N Koreans mourn Kim Jong-il
Kim Jong Il, North Korea’s mercurial and enigmatic leader, has died at the age of 69.
Kim’s death was announced by state television from the North Korean capital, Pyongyang.
He is believed to have suffered a stroke in 2008 but appeared relatively vigorous in photos and video from recent trips to China and Russia and in numerous trips around the country carefully documented by state media.
The leader, reputed to have had a taste for cigars, cognac and gourmet cuisine, was believed to have had diabetes and heart disease.
The news came as the country prepared for a hereditary succession. Kim Jong Il inherited power after his father, revered North Korean founder Kim Il Sung, died in 1994.
In September 2010, Kim Jong Il unveiled his third son, the twenty-something Kim Jong Un, as his successor, putting him in high-ranking posts.
North Korea said Kim’s body will be placed in the Kumsusan memorial palace in Pyongyang and there will be a national mourning period until December 29th. Kim’s funeral will be held on December 28th.
South Korea launched a high alert for its military as it faces the North’s 1.2 million-strong armed forces, while US president Barack Obama and South Korean president Lee Myung-bak agreed by phone to monitor the events closely and co-operate.
“He passed away too suddenly to our profound regret,” said a statement carried by the North’s official Korean Central News Agency.
“The heart of Kim Jong Il stopped beating, but his noble and august name and benevolent image will always be remembered by our army and people.”

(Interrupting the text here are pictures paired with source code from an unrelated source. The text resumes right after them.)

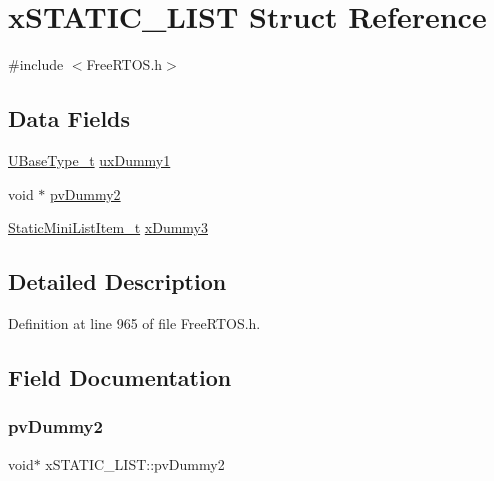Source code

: \hypertarget{structx_s_t_a_t_i_c___l_i_s_t}{}\section{x\+S\+T\+A\+T\+I\+C\+\_\+\+L\+I\+ST Struct Reference}
\label{structx_s_t_a_t_i_c___l_i_s_t}


{\ttfamily \#include $<$Free\+R\+T\+O\+S.\+h$>$}

\subsection*{Data Fields}
\begin{DoxyCompactItemize}
\item 
\hyperlink{portmacro_8h_a646f89d4298e4f5afd522202b11cb2e6}{U\+Base\+Type\+\_\+t} \hyperlink{structx_s_t_a_t_i_c___l_i_s_t_a6d7f720dc21e3a676b885b72a945fea7}{ux\+Dummy1}
\item 
void $\ast$ \hyperlink{structx_s_t_a_t_i_c___l_i_s_t_a681e588716be5f49fe8e9eb73e8f280e}{pv\+Dummy2}
\item 
\hyperlink{_free_r_t_o_s_8h_a9097f48f4dfa56e8e01d9179462c7994}{Static\+Mini\+List\+Item\+\_\+t} \hyperlink{structx_s_t_a_t_i_c___l_i_s_t_a232545ebb5629617e0ee6ba286e37788}{x\+Dummy3}
\end{DoxyCompactItemize}


\subsection{Detailed Description}


Definition at line 965 of file Free\+R\+T\+O\+S.\+h.



\subsection{Field Documentation}
\mbox{\label{structx_s_t_a_t_i_c___l_i_s_t_a681e588716be5f49fe8e9eb73e8f280e}} 
\subsubsection{\texorpdfstring{pv\+Dummy2}{pvDummy2}}
{\footnotesize\ttfamily void$\ast$ x\+S\+T\+A\+T\+I\+C\+\_\+\+L\+I\+S\+T\+::pv\+Dummy2}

While there was no immediate statement on official succession, there were clear indications that Kim Jong Un would be in charge.
The North said in a dispatch that the people and the military “have pledged to uphold the leadership of comrade Kim Jong Un” and called him a “great successor” of the country’s revolutionary philosophy of juche, or self reliance.
“At the leadership of comrade Kim Jong Un, we have to change sadness to strength and courage and overcome today’s difficulties,” North Korea said.
It was not immediately clear what effect Kim’s death would have on recent efforts to bring North Korea back into nuclear talks aimed at exchanging aid for commitments by the North to disarm.
North Korea test-fired a short-range missile on its eastern coast today South Korean media reported.
An unnamed South Korean official was quoted by Yonhap news agency as saying he did not believe the launch was linked to the announcement of Kim's death.
South Korea's Defence Ministry and the Office of the Joint Chiefs of Staff declined to confirm the report.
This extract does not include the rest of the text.